> Task to carry out: Copy exactly the lines from the beginning of the data down to and including the line holding "The program will", without any pictures.

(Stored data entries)
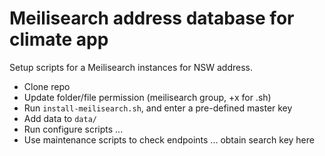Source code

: # Meilisearch address database for climate app

Setup scripts for a Meilisearch instances for NSW address.

- Clone repo
- Update folder/file permission (meilisearch group, +x for .sh)
- Run `install-meilisearch.sh`, and enter a pre-defined master key
- Add data to `data/`
- Run configure scripts ...
- Use maintenance scripts to check endpoints ... obtain search key here

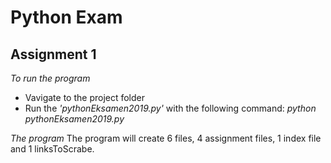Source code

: # Python Exam

## Assignment 1

*To run the program*

- Vavigate to the project folder
- Run the *'pythonEksamen2019.py'* with the following command: *python pythonEksamen2019.py*


*The program*
The program will create 6 files, 4 assignment files, 1 index file and 1 linksToScrabe.



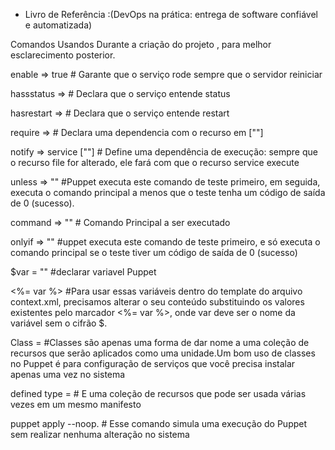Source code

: 
* Livro de Referência :(DevOps na prática: entrega de software confiável e automatizada)


Comandos Usandos Durante a criação do projeto , para melhor esclarecimento posterior.

<p>enable => true # Garante que o serviço rode sempre que o servidor reiniciar
<p>hassstatus => # Declara que o serviço entende status
<p>hasrestart => # Declara que o serviço entende restart
<p>require => # Declara uma dependencia com o recurso em [""]
<p>notify => service [""] # Define uma dependência de execução: sempre que
o recurso file for alterado, ele fará com que o recurso service execute 
<p>unless => ""  #Puppet executa este comando de teste primeiro, em seguida, executa o comando principal a menos que o teste tenha um código de saída de 0 (sucesso). 
<p>command => "" # Comando Principal a ser executado
<p>onlyif => "" #uppet executa este comando de teste primeiro, e só executa o comando principal se o teste tiver um código de saída de 0 (sucesso)
<p>$var = "" #declarar variavel Puppet
<p><%= var %> #Para usar essas variáveis dentro do template do 
arquivo context.xml, precisamos alterar o seu conteúdo substituindo
os valores existentes pelo marcador <%= var %>, onde var deve ser
o nome da variável sem o cifrão $.
<p>Class = #Classes são apenas uma
forma de dar nome a uma coleção de recursos que serão aplicados como uma
unidade.Um bom uso de classes no Puppet é para configuração de serviços que
você precisa instalar apenas uma vez no sistema
<p>defined type =  # E uma coleção de recursos que pode
ser usada várias vezes em um mesmo manifesto
<p>puppet apply --noop. # Esse comando simula uma execução do Puppet sem realizar
nenhuma alteração no sistema



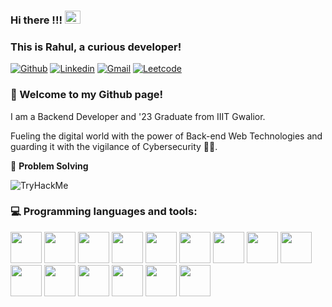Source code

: ### Hi there !!! <img src="https://raw.githubusercontent.com/MartinHeinz/MartinHeinz/master/wave.gif" width="25" height="21" />
### This is Rahul, a curious developer!

[![Github](https://img.shields.io/badge/GitHub-100000?style=for-the-badge&logo=github&logoColor=white)](https://github.com/rahulm499)
[![Linkedin](https://img.shields.io/badge/LinkedIn-0077B5?style=for-the-badge&logo=linkedin&logoColor=white)](https://www.linkedin.com/in/rahul-mittal-rm)
[![Gmail](https://img.shields.io/badge/Gmail-D14836?style=for-the-badge&logo=gmail&logoColor=white)](mailto:mittalrahul018@gmail.com)
[![Leetcode](https://img.shields.io/badge/-LeetCode-FFA116?style=for-the-badge&logo=LeetCode&logoColor=black)](https://leetcode.com/mittal499/)

### 🌱 Welcome to my Github page!
I am a Backend Developer and '23 Graduate from IIIT Gwalior.

Fueling the digital world with the power of Back-end Web Technologies and guarding it with the vigilance of Cybersecurity 🕵️‍♂️.

💙 **Problem Solving**

<img src="https://tryhackme-badges.s3.amazonaws.com/16bit.png" alt="TryHackMe">

### :computer: Programming languages and tools: 
<p>
<img src="https://cdn.jsdelivr.net/gh/devicons/devicon/icons/java/java-original.svg" height= 50 rem/>          
<img src="https://cdn.jsdelivr.net/gh/devicons/devicon/icons/spring/spring-original.svg" height= 50 rem/>          
<img src="https://cdn.jsdelivr.net/gh/devicons/devicon/icons/javascript/javascript-original.svg" height= 50 rem/>
<img src="https://cdn.jsdelivr.net/gh/devicons/devicon/icons/c/c-original.svg" height= 50 rem/>   
<img src="https://cdn.jsdelivr.net/gh/devicons/devicon/icons/cplusplus/cplusplus-original.svg" height=50 rem/>          
<img src="https://cdn.jsdelivr.net/gh/devicons/devicon/icons/mysql/mysql-plain.svg" height= 50 rem/>   
<img src="https://cdn.jsdelivr.net/gh/devicons/devicon/icons/nodejs/nodejs-original.svg" height= 50 rem/>
<img src="https://cdn.jsdelivr.net/gh/devicons/devicon/icons/express/express-original.svg" height= 50 rem/> 
<img src="https://cdn.jsdelivr.net/gh/devicons/devicon/icons/git/git-original.svg" height= 50 rem/>          
<img src="https://cdn.jsdelivr.net/gh/devicons/devicon/icons/docker/docker-original.svg" height= 50 rem/>          
<img src="https://cdn.jsdelivr.net/gh/devicons/devicon/icons/linux/linux-original.svg" height= 50 rem/>  
<img src="https://cdn.jsdelivr.net/gh/devicons/devicon/icons/html5/html5-original.svg" height= 50 rem/>          
<img src="https://cdn.jsdelivr.net/gh/devicons/devicon/icons/css3/css3-original.svg" height= 50 rem/>
<img src="https://cdn.jsdelivr.net/gh/devicons/devicon/icons/jquery/jquery-original.svg" height= 50 rem/> 
<img src="https://cdn.jsdelivr.net/gh/devicons/devicon/icons/react/react-original.svg" height= 50 rem/> 
</p>
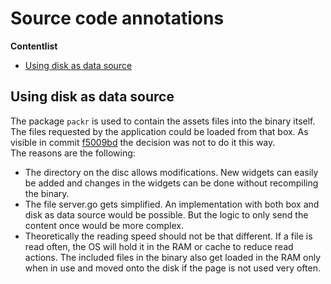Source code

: # Source code annotations

**Contentlist**  
- [Using disk as data source](#using-disk-as-data-source)

## Using disk as data source
The package `packr` is used to contain the assets files into the binary itself. The files requested by the application could be loaded from that box. As visible in commit [f5009bd](https://github.com/Hein-Software-Solutions/goDashing/commit/f5009bd) the decision was not to do it this way.  
The reasons are the following:
- The directory on the disc allows modifications. New widgets can easily be added and changes in the widgets can be done without recompiling the binary.
- The file server.go gets simplified. An implementation with both box and disk as data source would be possible. But the logic to only send the content once would be more complex.
- Theoretically the reading speed should not be that different. If a file is read often, the OS will hold it in the RAM or cache to reduce read actions. The included files in the binary also get loaded in the RAM only when in use and moved onto the disk if the page is not used very often.
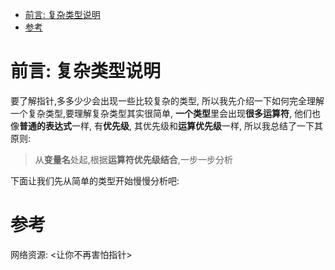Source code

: 
<!-- @import "[TOC]" {cmd="toc" depthFrom=1 depthTo=6 orderedList=false} -->

<!-- code_chunk_output -->

- [前言: 复杂类型说明](#前言-复杂类型说明)
- [参考](#参考)

<!-- /code_chunk_output -->

# 前言: 复杂类型说明

要了解指针,多多少少会出现一些比较复杂的类型, 所以我先介绍一下如何完全理解一个复杂类型,要理解复杂类型其实很简单, **一个类型**里会出现**很多运算符**, 他们也像**普通的表达式**一样, 有**优先级**, 其优先级和**运算优先级**一样, 所以我总结了一下其原则: 

>从**变量名**处起,根据**运算符优先级结合**,一步一步分析

下面让我们先从简单的类型开始慢慢分析吧:


# 参考

网络资源: <让你不再害怕指针>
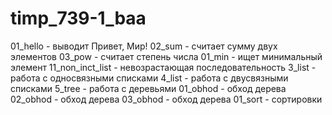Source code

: # timp_739-1_baa
01_hello - выводит Привет, Мир!
02_sum - считает сумму двух элементов
03_pow - считает степень числа
01_min - ищет минимальный элемент
11_non_inct_list - невозрастающая последовательность
3_list - работа с односвязными списками
4_list - работа с двусвязными списками
5_tree - работа с деревьями
01_obhod - обход дерева
02_obhod - обход дерева
03_obhod - обход дерева
01_sort - сортировки
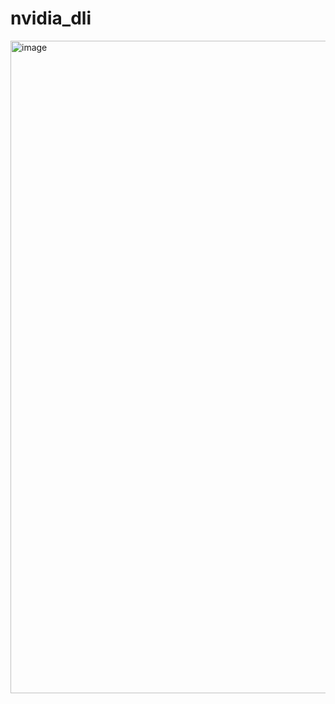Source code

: # nvidia_dli
<img width="1200" height="1044" alt="image" src="https://github.com/user-attachments/assets/744bd381-1c86-4299-acbb-417e61b0e02f" />

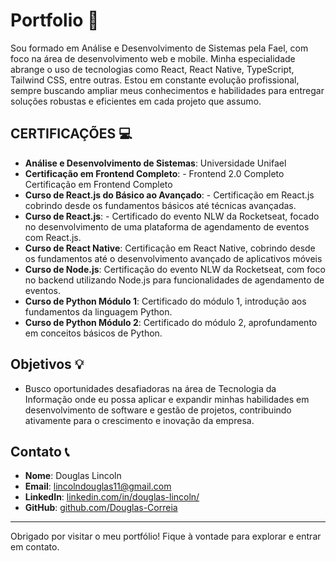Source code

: # Portfolio 🚀

Sou formado em Análise e Desenvolvimento de Sistemas pela Fael, com foco na área de desenvolvimento web e mobile. Minha especialidade abrange o uso de tecnologias como React, React Native, TypeScript, Tailwind CSS, entre outras. Estou em constante evolução profissional, sempre buscando ampliar meus conhecimentos e habilidades para entregar soluções robustas e eficientes em cada projeto que assumo.

## CERTIFICAÇÕES 💻

- **Análise e Desenvolvimento de Sistemas**: Universidade Unifael
- **Certificação em Frontend Completo**: - Frontend 2.0 Completo Certificação em Frontend Completo
- **Curso de React.js do Básico ao Avançado**: - Certificação em React.js cobrindo desde os fundamentos básicos até técnicas avançadas.
- **Curso de React.js**: - Certificado do evento NLW da Rocketseat, focado no desenvolvimento de uma plataforma de agendamento de eventos com React.js.
- **Curso de React Native**: Certificação em React Native, cobrindo desde os fundamentos até o desenvolvimento avançado de aplicativos móveis
- **Curso de Node.js**: Certificação do evento NLW da Rocketseat, com foco no backend utilizando Node.js para funcionalidades de agendamento de eventos.
- **Curso de Python Módulo 1**:  Certificado do módulo 1, introdução aos fundamentos da linguagem Python.
- **Curso de Python Módulo 2**:  Certificado do módulo 2, aprofundamento em conceitos básicos de Python.


## Objetivos 💡

- Busco oportunidades desafiadoras na área de Tecnologia da Informação onde eu possa aplicar e expandir minhas habilidades em desenvolvimento de software e gestão de projetos, contribuindo ativamente para o crescimento e inovação da empresa.

## Contato 📞

- **Nome**: Douglas Lincoln
- **Email**: [lincolndouglas11@gmail.com](mailto:lincolndouglas11@gmail.com)
- **LinkedIn**: [linkedin.com/in/douglas-lincoln/](https://www.linkedin.com/in/douglas-lincoln)
- **GitHub**: [github.com/Douglas-Correia](https://github.com/Douglas-Correia)

---

Obrigado por visitar o meu portfólio! Fique à vontade para explorar e entrar em contato. 
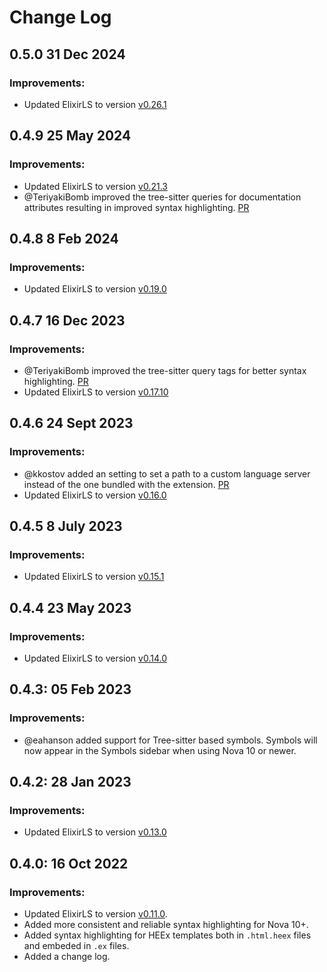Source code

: # Change Log

## 0.5.0 31 Dec 2024

### Improvements:

- Updated ElixirLS to version [v0.26.1](https://github.com/elixir-lsp/elixir-ls/releases/tag/v0.26.1)

## 0.4.9 25 May 2024

### Improvements:

- Updated ElixirLS to version [v0.21.3](https://github.com/elixir-lsp/elixir-ls/releases/tag/v0.21.3)
- @TeriyakiBomb improved the tree-sitter queries for documentation attributes resulting in improved syntax highlighting. [PR](https://github.com/raulchedrese/nova-elixir-ls/pull/33)

## 0.4.8 8 Feb 2024

### Improvements:

- Updated ElixirLS to version [v0.19.0](https://github.com/elixir-lsp/elixir-ls/releases/tag/v0.19.0)

## 0.4.7 16 Dec 2023

### Improvements:

- @TeriyakiBomb improved the tree-sitter query tags for better syntax highlighting. [PR](https://github.com/raulchedrese/nova-elixir-ls/pull/33)
- Updated ElixirLS to version [v0.17.10](https://github.com/elixir-lsp/elixir-ls/releases/tag/v0.17.10)


## 0.4.6 24 Sept 2023

### Improvements:

- @kkostov added an setting to set a path to a custom language server instead of the one bundled with the extension. [PR](https://github.com/raulchedrese/nova-elixir-ls/pull/29)
- Updated ElixirLS to version [v0.16.0](https://github.com/elixir-lsp/elixir-ls/releases/tag/v0.16.0)

## 0.4.5 8 July 2023

### Improvements:

- Updated ElixirLS to version [v0.15.1](https://github.com/elixir-lsp/elixir-ls/releases/tag/v0.15.1)

## 0.4.4 23 May 2023

### Improvements:

- Updated ElixirLS to version [v0.14.0](https://github.com/elixir-lsp/elixir-ls/releases/tag/v0.14.0)

## 0.4.3: 05 Feb 2023

### Improvements:

- @eahanson added support for Tree-sitter based symbols. Symbols will now appear in the Symbols sidebar when using Nova 10 or newer.

## 0.4.2: 28 Jan 2023

### Improvements:

- Updated ElixirLS to version [v0.13.0](https://github.com/elixir-lsp/elixir-ls/releases/tag/v0.13.0)

## 0.4.0: 16 Oct 2022

### Improvements:

- Updated ElixirLS to version [v0.11.0](https://github.com/elixir-lsp/elixir-ls/releases/tag/v0.11.0).
- Added more consistent and reliable syntax highlighting for Nova 10+.
- Added syntax highlighting for HEEx templates both in `.html.heex` files and embeded in `.ex` files.
- Added a change log.

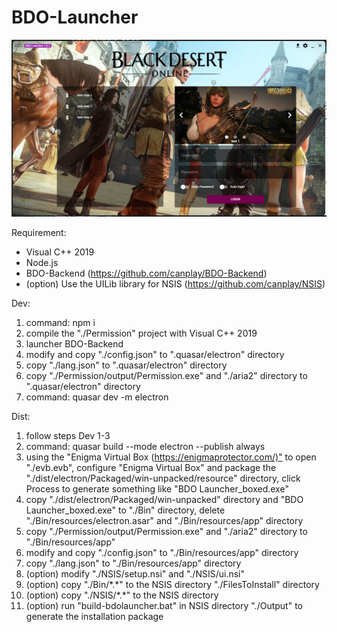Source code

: # BDO-Launcher

![Image text](https://github.com/canplay/BDO-Launcher/blob/master/preview.png)

Requirement:

- Visual C++ 2019
- Node.js
- BDO-Backend (<https://github.com/canplay/BDO-Backend>)
- (option) Use the UILib library for NSIS (<https://github.com/canplay/NSIS>)

Dev:

1. command: npm i
2. compile the "./Permission" project with Visual C++ 2019
3. launcher BDO-Backend
4. modify and copy "./config.json" to ".quasar/electron" directory
5. copy "./lang.json" to ".quasar/electron" directory
6. copy "./Permission/output/Permission.exe" and "./aria2" directory to ".quasar/electron" directory
7. command: quasar dev -m electron

Dist:

1. follow steps Dev 1-3
2. command: quasar build --mode electron --publish always
3. using the "Enigma Virtual Box (<https://enigmaprotector.com/)"> to open "./evb.evb", configure "Enigma Virtual Box" and package the "./dist/electron/Packaged/win-unpacked/resource" directory, click Process to generate something like "BDO Launcher_boxed.exe"
4. copy "./dist/electron/Packaged/win-unpacked" directory and "BDO Launcher_boxed.exe" to "./Bin" directory, delete "./Bin/resources/electron.asar" and "./Bin/resources/app" directory
5. copy "./Permission/output/Permission.exe" and "./aria2" directory to "./Bin/resources/app"
6. modify and copy "./config.json" to "./Bin/resources/app" directory
7. copy "./lang.json" to "./Bin/resources/app" directory
8. (option) modify "./NSIS/setup.nsi" and "./NSIS/ui.nsi"
9. (option) copy "./Bin/\*.\*" to the NSIS directory "./FilesToInstall" directory
10. (option) copy "./NSIS/\*.\*" to the NSIS directory
11. (option) run "build-bdolauncher.bat" in NSIS directory "./Output" to generate the installation package

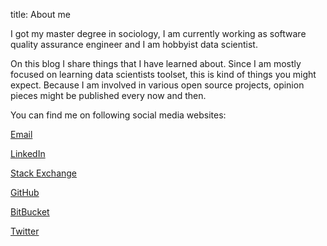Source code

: title: About me

I got my master degree in sociology, I am currently working as software quality assurance engineer and I am hobbyist data scientist. 

On this blog I share things that I have learned about. 
Since I am mostly focused on learning data scientists toolset, this is kind of things you might expect.
Because I am involved in various open source projects, opinion pieces might be published every now and then.

You can find me on following social media websites:

<div class="row" id="social-media-links">
    <div class="text-center col-sm-2">
        <a href="mailto:mz %at% miroslaw-zalewski.eu">
            <i class="fa fa-2x fa-envelope"></i>
            <p>Email</p>
         </a>
    </div>
    <div class="text-center col-sm-2">
        <a href="http://www.linkedin.com/in/miroslawzalewski">
            <i class="fa fa-2x fa-linkedin"></i>
            <p>LinkedIn</p>
         </a>
    </div>
    <div class="text-center col-sm-2">
        <a href="http://stackexchange.com/users/4352116/miros%C5%82aw-zalewski?tab=accounts">
            <i class="fa fa-2x fa-stack-exchange"></i>
            <p>Stack Exchange</p>
         </a>
    </div>
    <div class="text-center col-sm-2">
        <a href="https://github.com/mirzal/">
            <i class="fa fa-2x fa-github"></i>
            <p>GitHub</p>
         </a>
    </div>
    <div class="text-center col-sm-2">
        <a href="https://bitbucket.org/mirzal/">
            <i class="fa fa-2x fa-bitbucket"></i>
            <p>BitBucket</p>
         </a>
    </div>
    <div class="text-center col-sm-2">
        <a href="https://twitter.com/mszalewski">
            <i class="fa fa-2x fa-twitter"></i>
            <p>Twitter</p>
         </a>
    </div>
</div>
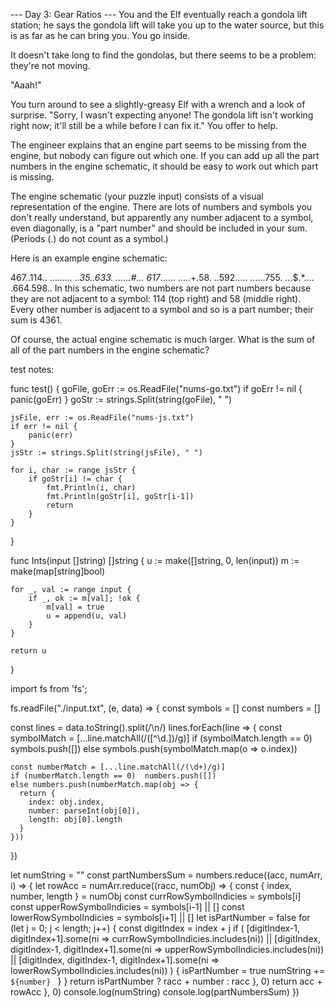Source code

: --- Day 3: Gear Ratios ---
You and the Elf eventually reach a gondola lift station; he says the gondola lift will take you up to the water source, but this is as far as he can bring you. You go inside.

It doesn't take long to find the gondolas, but there seems to be a problem: they're not moving.

"Aaah!"

You turn around to see a slightly-greasy Elf with a wrench and a look of surprise. "Sorry, I wasn't expecting anyone! The gondola lift isn't working right now; it'll still be a while before I can fix it." You offer to help.

The engineer explains that an engine part seems to be missing from the engine, but nobody can figure out which one. If you can add up all the part numbers in the engine schematic, it should be easy to work out which part is missing.

The engine schematic (your puzzle input) consists of a visual representation of the engine. There are lots of numbers and symbols you don't really understand, but apparently any number adjacent to a symbol, even diagonally, is a "part number" and should be included in your sum. (Periods (.) do not count as a symbol.)

Here is an example engine schematic:

467..114..
...*......
..35..633.
......#...
617*......
.....+.58.
..592.....
......755.
...$.*....
.664.598..
In this schematic, two numbers are not part numbers because they are not adjacent to a symbol: 114 (top right) and 58 (middle right). Every other number is adjacent to a symbol and so is a part number; their sum is 4361.

Of course, the actual engine schematic is much larger. What is the sum of all of the part numbers in the engine schematic?


test notes: 

func test() {
	goFile, goErr := os.ReadFile("nums-go.txt")
	if goErr != nil {
		panic(goErr)
	}
	goStr := strings.Split(string(goFile), " ")

	jsFile, err := os.ReadFile("nums-js.txt")
	if err != nil {
		panic(err)
	}
	jsStr := strings.Split(string(jsFile), " ")

	for i, char := range jsStr {
		if goStr[i] != char {
			fmt.Println(i, char)
			fmt.Println(goStr[i], goStr[i-1])
			return
		}
	}
}

func Ints(input []string) []string {
	u := make([]string, 0, len(input))
	m := make(map[string]bool)

	for _, val := range input {
		if _, ok := m[val]; !ok {
			m[val] = true
			u = append(u, val)
		}
	}

	return u
}

import fs from 'fs';

fs.readFile("./input.txt", (e, data) => {
  const symbols = []
  const numbers = []

  const lines = data.toString().split(/\n/)
  lines.forEach(line => {
    const symbolMatch = [...line.matchAll(/([^\d\.])/g)]
    if (symbolMatch.length == 0) symbols.push([])
    else symbols.push(symbolMatch.map(o => o.index))
  
    const numberMatch = [...line.matchAll(/(\d+)/g)]
    if (numberMatch.length == 0)  numbers.push([])
    else numbers.push(numberMatch.map(obj => {
      return {
        index: obj.index,
        number: parseInt(obj[0]),
        length: obj[0].length
      }
    }))
  })
  
  let numString = ""
  const partNumbersSum = numbers.reduce((acc, numArr, i) => {
    let rowAcc = numArr.reduce((racc, numObj) => {
      const { index, number, length } = numObj
      const currRowSymbolIndicies = symbols[i]
      const upperRowSymbolIndicies = symbols[i-1] || []
      const lowerRowSymbolIndicies = symbols[i+1] || []
      let isPartNumber = false
      for (let j = 0; j < length; j++) {
        const digitIndex = index + j
        if (
        [digitIndex-1, digitIndex+1].some(ni => currRowSymbolIndicies.includes(ni)) ||
        [digitIndex, digitIndex-1, digitIndex+1].some(ni => upperRowSymbolIndicies.includes(ni)) ||
        [digitIndex, digitIndex-1, digitIndex+1].some(ni => lowerRowSymbolIndicies.includes(ni))
        ) {
          isPartNumber = true
          numString += `${number} `
        }
      }
      return isPartNumber
      ? racc + number
      : racc
    }, 0)
    return acc + rowAcc
  }, 0)
  console.log(numString)
  console.log(partNumbersSum)
})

> Written answer:
Source code

: # Meilisearch address database for climate app

Setup scripts for a Meilisearch instances for NSW address.

- Clone repo
- Update folder/file permission (meilisearch group, +x for .sh)
- Run `install-meilisearch.sh`, and enter a pre-defined master key
- Add data to `data/`
- Run configure scripts ...
- Use maintenance scripts to check endpoints ... obtain search key here

Source code

: # Python Exam

## Assignment 1

*To run the program*

- Vavigate to the project folder
- Run the *'pythonEksamen2019.py'* with the following command: *python pythonEksamen2019.py*


*The program*
The program will create 6 files, 4 assignment files, 1 index file and 1 linksToScrabe.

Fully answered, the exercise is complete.